The set of reals between 0 and 1 is provably infinite, and clearly bounded — MindForged

A "sphere" (or "ideal sphere") is an abstraction, not an actually existing thing. — Relativist

You bring up another abstraction: the number of possible paths being infinite. This is hypothetical; in the real world, you cannot actually trace an infinite number of paths. So in the real world you cannot actually COLLECT an infinity. All you can do is to conceptualize. — Relativist

The Reals between 0 and 1 are unbounded in terms of precision. Imagine writing out all such reals to 1 decimal place (0.1, 0.2, etc...), then to 2 decimal places, then 3 etc... This is an example of potential infinity. — Devans99

When you’re working out how many things compose another you take the overall length and divide by length of the constituent parts.

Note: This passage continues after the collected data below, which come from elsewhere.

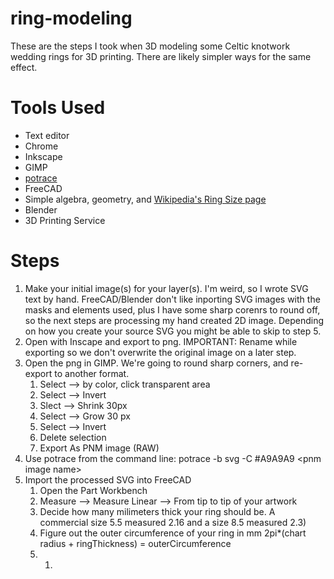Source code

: # ring-modeling
These are the steps I took when 3D modeling some Celtic knotwork wedding rings for 3D printing. There are likely simpler ways for the same effect.

# Tools Used
* Text editor
* Chrome
* Inkscape
* GIMP
* [potrace](http://potrace.sourceforge.net/)
* FreeCAD
* Simple algebra, geometry, and [Wikipedia's Ring Size page](https://en.wikipedia.org/wiki/Ring_size)
* Blender
* 3D Printing Service

# Steps
1. Make your initial image(s) for your layer(s). I'm weird, so I wrote SVG text by hand. FreeCAD/Blender don't like inporting SVG images with the masks and elements used, plus I have some sharp corenrs to round off, so the next steps are processing my hand created 2D image. Depending on how you create your source SVG you might be able to skip to step 5.
2. Open with Inscape and export to png. IMPORTANT: Rename while exporting so we don't overwrite the original image on a later step.
3. Open the png in GIMP. We're going to round sharp corners, and re-export to another format.
    1. Select --> by color, click transparent area
    2. Select --> Invert
    3. Slect --> Shrink 30px
    4. Select --> Grow 30 px
    5. Select --> Invert
    6. Delete selection
    7. Export As PNM image (RAW)
4. Use potrace from the command line: potrace -b svg -C #A9A9A9 \<pnm image name\>
5. Import the processed SVG into FreeCAD
    1. Open the Part Workbench
    2. Measure --> Measure Linear --> From tip to tip of your artwork
    3. Decide how many milimeters thick your ring should be. A commercial size 5.5 measured 2.16 and a size 8.5 measured 2.3)
    4. Figure out the outer circumference of your ring in mm 2pi*(chart radius + ringThickness) = outerCircumference
    4. 
        1. 
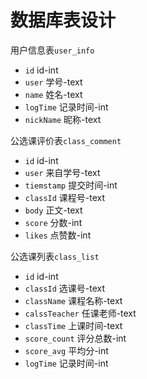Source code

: # 数据库表设计

用户信息表`user_info`

- `id` id-int
- `user` 学号-text
- `name` 姓名-text
- `logTime` 记录时间-int
- `nickName` 昵称-text

公选课评价表`class_comment`

- `id` id-int
- `user` 来自学号-text
- `tiemstamp` 提交时间-int
- `classId` 课程号-text
- `body` 正文-text
- `score` 分数-int
- `likes` 点赞数-int

公选课列表`class_list`

- `id` id-int
- `classId` 选课号-text
- `className` 课程名称-text
- `calssTeacher` 任课老师-text
- `classTime` 上课时间-text
- `score_count` 评分总数-int
- `score_avg` 平均分-int
- `logTime` 记录时间-int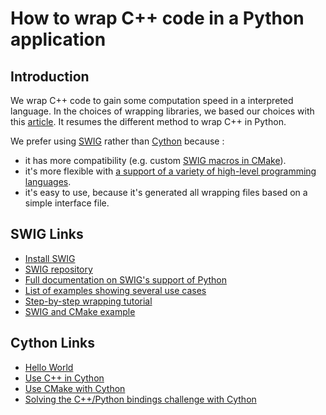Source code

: # How to wrap C++ code in a Python application

## Introduction
We wrap C++ code to gain some computation speed in a interpreted language. In the choices of wrapping libraries, we based our choices with this [article](http://scipy-lectures.org/advanced/interfacing_with_c/interfacing_with_c.html).
It resumes the different method to wrap C++ in Python.

We prefer using [SWIG](https://en.wikipedia.org/wiki/SWIG) rather than [Cython](https://en.wikipedia.org/wiki/Cython) because :
- it has more compatibility (e.g. custom [SWIG macros in CMake](https://cmake.org/cmake/help/latest/module/UseSWIG.html)).
- it's more flexible with [a support of a variety of high-level programming languages](https://www.swig.org/compare.html).
- it's easy to use, because it's generated all wrapping files based on a simple interface file.

## SWIG Links
- [Install SWIG](../Install/InstallSwig.md)
- [SWIG repository](https://github.com/swig/swig/tree/master)
- [Full documentation on SWIG's support of Python](https://www.swig.org/Doc4.1/SWIGDocumentation.html#Python)
- [List of examples showing several use cases](https://github.com/swig/swig/tree/master/Examples/python)
- [Step-by-step wrapping tutorial](https://dridk.me/swig.html)
- [SWIG and CMake example](https://iamsorush.com/posts/cpp-csharp-swig/)

## Cython Links
- [Hello World](https://cython.readthedocs.io/en/latest/src/tutorial/cython_tutorial.html)
- [Use C++ in Cython](https://cython.readthedocs.io/en/latest/src/userguide/wrapping_CPlusPlus.html)
- [Use CMake with Cython](https://github.com/kmhsonnenkind/cmake-cython-example)
- [Solving the C++/Python bindings challenge with Cython](https://dmtn-013.lsst.io/#solving-the-c-python-bindings-challenge-with-cython)
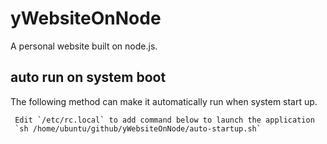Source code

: # yWebsiteOnNode
A personal website built on node.js.

## auto run on system boot
The following method can make it automatically run when system start up.

     Edit `/etc/rc.local` to add command below to launch the application
     `sh /home/ubuntu/github/yWebsiteOnNode/auto-startup.sh`
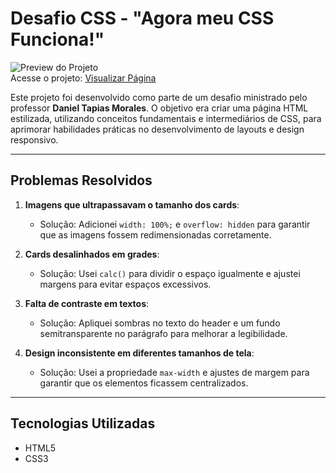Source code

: # Desafio CSS - "Agora meu CSS Funciona!"

![Preview do Projeto](https://github.com/user-attachments/assets/1d0f85d9-ddfa-44c1-924e-778181db01e5)  
Acesse o projeto: [Visualizar Página](https://devrafcks.github.io/Desafio-CSS/)

Este projeto foi desenvolvido como parte de um desafio ministrado pelo professor **Daniel Tapias Morales**. O objetivo era criar uma página HTML estilizada, utilizando conceitos fundamentais e intermediários de CSS, para aprimorar habilidades práticas no desenvolvimento de layouts e design responsivo.

---
## Problemas Resolvidos

1. **Imagens que ultrapassavam o tamanho dos cards**:
   - Solução: Adicionei `width: 100%;` e `overflow: hidden` para garantir que as imagens fossem redimensionadas corretamente.

2. **Cards desalinhados em grades**:
   - Solução: Usei `calc()` para dividir o espaço igualmente e ajustei margens para evitar espaços excessivos.

3. **Falta de contraste em textos**:
   - Solução: Apliquei sombras no texto do header e um fundo semitransparente no parágrafo para melhorar a legibilidade.

4. **Design inconsistente em diferentes tamanhos de tela**:
   - Solução: Usei a propriedade `max-width` e ajustes de margem para garantir que os elementos ficassem centralizados.

---

## Tecnologias Utilizadas
- HTML5
- CSS3
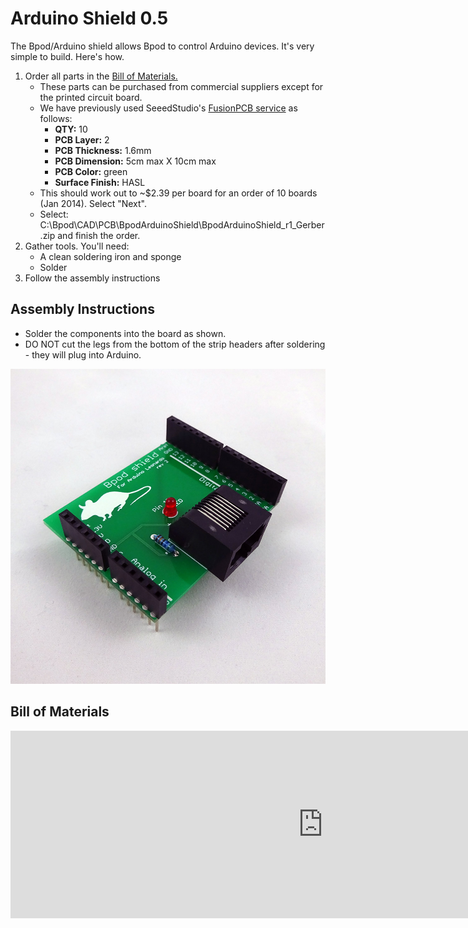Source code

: # Arduino Shield 0.5

The Bpod/Arduino shield allows Bpod to control Arduino devices. It's very simple to build. Here's how.

1. Order all parts in the [Bill of Materials.](#bill-of-materials)
    - These parts can be purchased from commercial suppliers except for the printed circuit board.
    - We have previously used SeeedStudio's [FusionPCB service](http://www.google.com/url?q=http%3A%2F%2Fwww.seeedstudio.com%2Fservice%2Findex.php%3Fr%3Dsite%2FpcbService&sa=D&sntz=1&usg=AOvVaw0rlz-RzKAXgAXaBkL6c5KN) as follows:
        - **QTY:** 10
        - **PCB Layer:** 2
        - **PCB Thickness:** 1.6mm
        - **PCB Dimension:** 5cm max X 10cm max
        - **PCB Color:** green
        - **Surface Finish:** HASL
    - This should work out to ~$2.39 per board for an order of 10 boards (Jan 2014). Select "Next".
    - Select: C:\\Bpod\\CAD\\PCB\\BpodArduinoShield\\BpodArduinoShield\_r1\_Gerber.zip and finish the order.
2. Gather tools. You'll need:
    - A clean soldering iron and sponge
    - Solder
3. Follow the assembly instructions

## Assembly Instructions
- Solder the components into the board as shown. 
- DO NOT cut the legs from the bottom of the strip headers after soldering - they will plug into Arduino.

![Alt text](../images/arduino-shield-assembly.png)

## Bill of Materials
<iframe width=1000 height=300 jsname="L5Fo6c" jscontroller="usmiIb" jsaction="rcuQ6b:WYd;" class="YMEQtf L6cTce-purZT L6cTce-pSzOP KfXz0b" sandbox="allow-scripts allow-popups allow-forms allow-same-origin allow-popups-to-escape-sandbox allow-downloads allow-modals" frameborder="0" aria-label="Spreadsheet, Bpod Arduino Shield r1 BOM" allowfullscreen="" src="https://docs.google.com/spreadsheets/d/0Ar9i-aWhPeIIdFlKNGx3YTVDSEZyZW1XYUxFTy1yeXc/htmlembed?authuser=0"></iframe>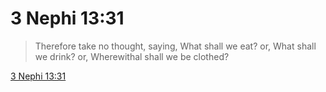 # 3 Nephi 13:31

> Therefore take no thought, saying, What shall we eat? or, What shall we drink? or, Wherewithal shall we be clothed?

[3 Nephi 13:31](https://www.churchofjesuschrist.org/study/scriptures/bofm/3-ne/13?lang=eng&id=p31#p31)


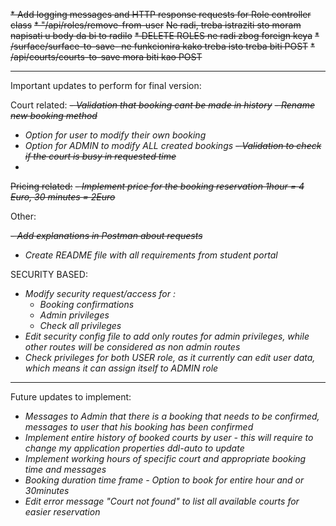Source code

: ~~* Add logging messages and HTTP response requests for Role controller class~~
~~* "/api/roles/remove-from-user~~
~~Ne radi, treba istraziti sto moram napisati u body da bi to radilo~~
~~* DELETE ROLES ne radi zbog foreign keya~~
~~* /surface/surface-to-save- ne funkcionira kako treba isto treba biti POST~~
~~* /api/courts/courts-to-save mora biti kao POST~~

***
Important updates to perform for final version: 

Court related:
~~- *Validation that booking cant be made in history*~~
~~- *Rename new booking method*~~
- *Option for user to modify their own booking*
- *Option for ADMIN to modify ALL created bookings*
~~- *Validation to check if the court is busy in requested time*~~
- 
~~Pricing related:~~ 
~~- *Implement price for the booking reservation 1hour = 4 Euro, 30 minutes = 2Euro*~~

Other: 

~~- *Add explanations in Postman about requests*~~
- *Create README file with all requirements from student portal*

SECURITY BASED: 
- *Modify security request/access for :*
  - *Booking confirmations*
  - *Admin privileges*
  - *Check all privileges*
- *Edit security config file to add only routes for admin privileges, while other routes will be considered as non admin routes*
- *Check privileges for both USER role, as it currently can edit user data, which means it can assign itself to ADMIN role*

***
Future updates to implement: 
- *Messages to Admin that there is a booking that needs to be confirmed, messages to user that his booking has been confirmed*
- *Implement entire history of booked courts by user - this will require to change my application properties ddl-auto to update*
- *Implement working hours of specific court and appropriate booking time and messages*
- *Booking duration time frame - Option to book for entire hour and or 30minutes*
- *Edit error message "Court not found" to list all available courts for easier reservation*










    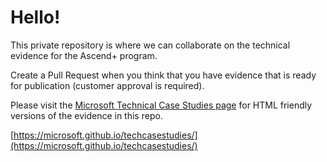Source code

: # Hello!

This private repository is where we can collaborate on the technical evidence for the Ascend+ program.

Create a Pull Request when you think that you have evidence that is ready for publication (customer approval is required).

Please visit the [Microsoft Technical Case Studies page](https://microsoft.github.io/techcasestudies) for HTML friendly versions of the evidence in this repo. 

[https://microsoft.github.io/techcasestudies/](https://microsoft.github.io/techcasestudies/)


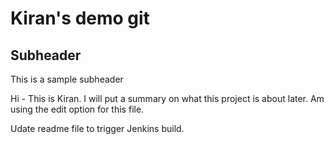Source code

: # Kiran's demo git

## Subheader
This is a sample subheader


Hi - This is Kiran. I will put a summary on what this project is about later.
Am using the edit option for this file.

Udate readme file to trigger Jenkins build.
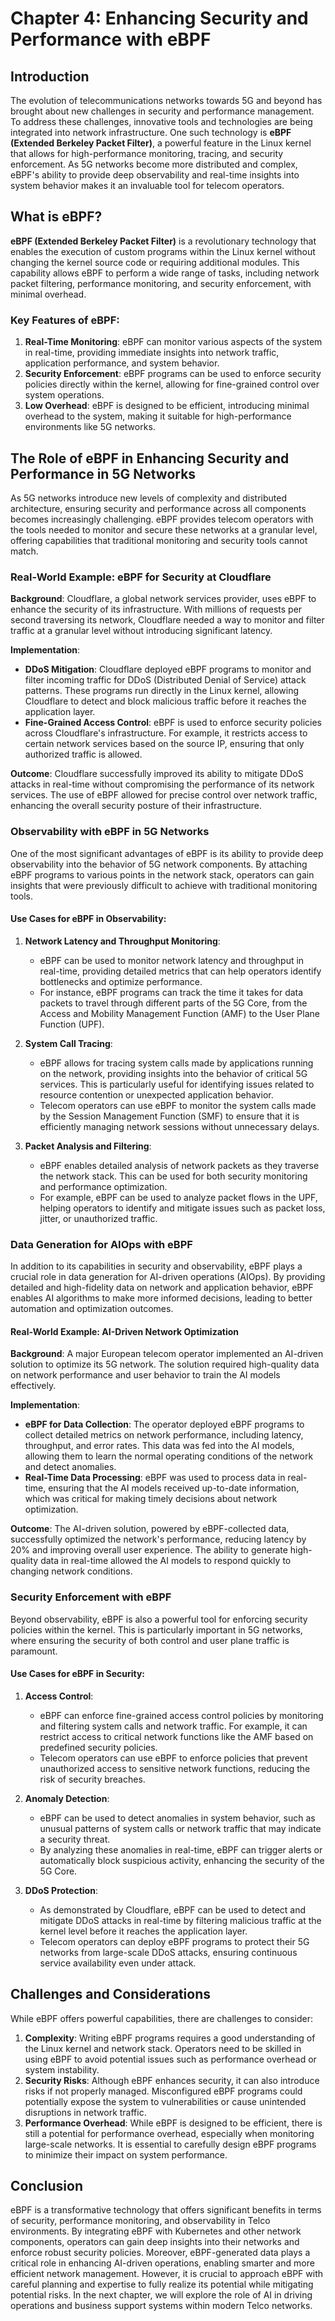 # Chapter 4: Enhancing Security and Performance with eBPF

## Introduction

The evolution of telecommunications networks towards 5G and beyond has brought about new challenges in security and performance management. To address these challenges, innovative tools and technologies are being integrated into network infrastructure. One such technology is **eBPF (Extended Berkeley Packet Filter)**, a powerful feature in the Linux kernel that allows for high-performance monitoring, tracing, and security enforcement. As 5G networks become more distributed and complex, eBPF's ability to provide deep observability and real-time insights into system behavior makes it an invaluable tool for telecom operators.

## What is eBPF?

**eBPF (Extended Berkeley Packet Filter)** is a revolutionary technology that enables the execution of custom programs within the Linux kernel without changing the kernel source code or requiring additional modules. This capability allows eBPF to perform a wide range of tasks, including network packet filtering, performance monitoring, and security enforcement, with minimal overhead.

### Key Features of eBPF:

1. **Real-Time Monitoring**: eBPF can monitor various aspects of the system in real-time, providing immediate insights into network traffic, application performance, and system behavior.
2. **Security Enforcement**: eBPF programs can be used to enforce security policies directly within the kernel, allowing for fine-grained control over system operations.
3. **Low Overhead**: eBPF is designed to be efficient, introducing minimal overhead to the system, making it suitable for high-performance environments like 5G networks.

## The Role of eBPF in Enhancing Security and Performance in 5G Networks

As 5G networks introduce new levels of complexity and distributed architecture, ensuring security and performance across all components becomes increasingly challenging. eBPF provides telecom operators with the tools needed to monitor and secure these networks at a granular level, offering capabilities that traditional monitoring and security tools cannot match.

### Real-World Example: eBPF for Security at Cloudflare

**Background**: Cloudflare, a global network services provider, uses eBPF to enhance the security of its infrastructure. With millions of requests per second traversing its network, Cloudflare needed a way to monitor and filter traffic at a granular level without introducing significant latency.

**Implementation**:
- **DDoS Mitigation**: Cloudflare deployed eBPF programs to monitor and filter incoming traffic for DDoS (Distributed Denial of Service) attack patterns. These programs run directly in the Linux kernel, allowing Cloudflare to detect and block malicious traffic before it reaches the application layer.
- **Fine-Grained Access Control**: eBPF is used to enforce security policies across Cloudflare's infrastructure. For example, it restricts access to certain network services based on the source IP, ensuring that only authorized traffic is allowed.

**Outcome**: Cloudflare successfully improved its ability to mitigate DDoS attacks in real-time without compromising the performance of its network services. The use of eBPF allowed for precise control over network traffic, enhancing the overall security posture of their infrastructure.

### Observability with eBPF in 5G Networks

One of the most significant advantages of eBPF is its ability to provide deep observability into the behavior of 5G network components. By attaching eBPF programs to various points in the network stack, operators can gain insights that were previously difficult to achieve with traditional monitoring tools.

#### Use Cases for eBPF in Observability:

1. **Network Latency and Throughput Monitoring**:
   - eBPF can be used to monitor network latency and throughput in real-time, providing detailed metrics that can help operators identify bottlenecks and optimize performance.
   - For instance, eBPF programs can track the time it takes for data packets to travel through different parts of the 5G Core, from the Access and Mobility Management Function (AMF) to the User Plane Function (UPF).

2. **System Call Tracing**:
   - eBPF allows for tracing system calls made by applications running on the network, providing insights into the behavior of critical 5G services. This is particularly useful for identifying issues related to resource contention or unexpected application behavior.
   - Telecom operators can use eBPF to monitor the system calls made by the Session Management Function (SMF) to ensure that it is efficiently managing network sessions without unnecessary delays.

3. **Packet Analysis and Filtering**:
   - eBPF enables detailed analysis of network packets as they traverse the network stack. This can be used for both security monitoring and performance optimization.
   - For example, eBPF can be used to analyze packet flows in the UPF, helping operators to identify and mitigate issues such as packet loss, jitter, or unauthorized traffic.

### Data Generation for AIOps with eBPF

In addition to its capabilities in security and observability, eBPF plays a crucial role in data generation for AI-driven operations (AIOps). By providing detailed and high-fidelity data on network and application behavior, eBPF enables AI algorithms to make more informed decisions, leading to better automation and optimization outcomes.

#### Real-World Example: AI-Driven Network Optimization

**Background**: A major European telecom operator implemented an AI-driven solution to optimize its 5G network. The solution required high-quality data on network performance and user behavior to train the AI models effectively.

**Implementation**:
- **eBPF for Data Collection**: The operator deployed eBPF programs to collect detailed metrics on network performance, including latency, throughput, and error rates. This data was fed into the AI models, allowing them to learn the normal operating conditions of the network and detect anomalies.
- **Real-Time Data Processing**: eBPF was used to process data in real-time, ensuring that the AI models received up-to-date information, which was critical for making timely decisions about network optimization.

**Outcome**: The AI-driven solution, powered by eBPF-collected data, successfully optimized the network's performance, reducing latency by 20% and improving overall user experience. The ability to generate high-quality data in real-time allowed the AI models to respond quickly to changing network conditions.

### Security Enforcement with eBPF

Beyond observability, eBPF is also a powerful tool for enforcing security policies within the kernel. This is particularly important in 5G networks, where ensuring the security of both control and user plane traffic is paramount.

#### Use Cases for eBPF in Security:

1. **Access Control**:
   - eBPF can enforce fine-grained access control policies by monitoring and filtering system calls and network traffic. For example, it can restrict access to critical network functions like the AMF based on predefined security policies.
   - Telecom operators can use eBPF to enforce policies that prevent unauthorized access to sensitive network functions, reducing the risk of security breaches.

2. **Anomaly Detection**:
   - eBPF can be used to detect anomalies in system behavior, such as unusual patterns of system calls or network traffic that may indicate a security threat.
   - By analyzing these anomalies in real-time, eBPF can trigger alerts or automatically block suspicious activity, enhancing the security of the 5G Core.

3. **DDoS Protection**:
   - As demonstrated by Cloudflare, eBPF can be used to detect and mitigate DDoS attacks in real-time by filtering malicious traffic at the kernel level before it reaches the application layer.
   - Telecom operators can deploy eBPF programs to protect their 5G networks from large-scale DDoS attacks, ensuring continuous service availability even under attack.

## Challenges and Considerations

While eBPF offers powerful capabilities, there are challenges to consider:

1. **Complexity**: Writing eBPF programs requires a good understanding of the Linux kernel and network stack. Operators need to be skilled in using eBPF to avoid potential issues such as performance overhead or system instability.
2. **Security Risks**: Although eBPF enhances security, it can also introduce risks if not properly managed. Misconfigured eBPF programs could potentially expose the system to vulnerabilities or cause unintended disruptions in network traffic.
3. **Performance Overhead**: While eBPF is designed to be efficient, there is still a potential for performance overhead, especially when monitoring large-scale networks. It is essential to carefully design eBPF programs to minimize their impact on system performance.

## Conclusion

eBPF is a transformative technology that offers significant benefits in terms of security, performance monitoring, and observability in Telco environments. By integrating eBPF with Kubernetes and other network components, operators can gain deep insights into their networks and enforce robust security policies. Moreover, eBPF-generated data plays a critical role in enhancing AI-driven operations, enabling smarter and more efficient network management. However, it is crucial to approach eBPF with careful planning and expertise to fully realize its potential while mitigating potential risks. In the next chapter, we will explore the role of AI in driving operations and business support systems within modern Telco networks.
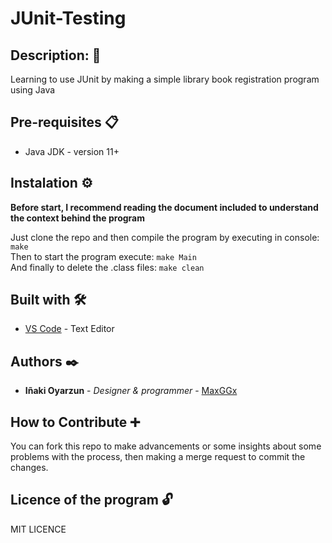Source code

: # JUnit-Testing

## Description: 📜
Learning to use JUnit by making a simple library book registration program using Java

## Pre-requisites 📋

- Java JDK - version 11+

## Instalation ⚙️

**Before start, I recommend reading the document included to understand the context behind the program**

Just clone the repo and then compile the program by executing in console:
  `make`<br>
Then to start the program execute:
  `make Main`<br>
And finally to delete the .class files:
  `make clean`<br>

## Built with 🛠️

* [VS Code](https://code.visualstudio.com/) - Text Editor

## Authors ✒️

* **Iñaki Oyarzun** - *Designer & programmer* - [MaxGGx](https://github.com/MaxGGx)

## How to Contribute ➕

You can fork this repo to make advancements or some insights about some problems with the process, then making a merge request to commit the changes.

## Licence of the program 🔓

MIT LICENCE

So to work out how many points there are in the interval 0,1 you divide 1 by point size.


The problem with the number line example is that numbers have no length. They are labels that have no length. They don’t exist. So the number of numbers between 0 and 1 is 1 / 0 = undefined which is what you’d expect.

You just count them — MindForged

But you’d never finish counting the reals between 0 and 1 so you can’t completely define the set. — Devans99

And no way is the set bounded in terms of precision; that stretches to infinity so it’s unbounded. — Devans99

But my main point you ignore - numbers have size zero so they do not exist - so talking about how many you can get on a number line between 0 and 1 is nonsense. — Devans99

If a point has no length it does not exist so the definition is contradictory. — Devans99

Relativist: 'A "sphere" (or "ideal sphere") is an abstraction, not an actually existing thing.'

We use abstractions, i.e. symbols, in order to represent reality. For example, the term "human being" is a symbol -- a written or a spoken word -- that can be used to represent certain portions of reality. We don't say human beings don't exist merely because the term "human being" is an abstraction. We only say that human beings don't exist if there is no portion of reality that can be represented by the term "human being". — Magnus Anderson

Relativist: 'You bring up another abstraction: the number of possible paths being infinite. This is hypothetical; in the real world, you cannot actually trace an infinite number of paths. So in the real world you cannot actually COLLECT an infinity. All you can do is to conceptualize.'

You don't need to be able to count an infinite number of things in order for that infinite quantity of things to exist. — Magnus Anderson

I'm just rejecting the argument that an abstracted infinity implies there are real-world infinities. — Relativist

Good luck doing that without the rigorous mathematical understanding of infinity as opposed to the vague colloquial understanding. — MindForged

The set of reals between 0 and 1 is provably infinite, and clearly bounded. After all, every element in that infinite set is larger than 0 and yet smaller than 1; — MindForged

But whether or not sets are bounded or not really has nothing to do with infinity. A set whose members are ever increasing due to some iterative calculation is clearly unbounded, but it's not infinite. Just loop a program which adds new members to an array every iteration; at every iteration the number of members of the array are obviously going to be finite. — MindForged

I thought that your argument is that we need to count an infinite number of things in order for there to be an infinite number of things, or at the very least, in order for us to prove or justify that an infinite number of things exists. I don't think any of these two beliefs is true.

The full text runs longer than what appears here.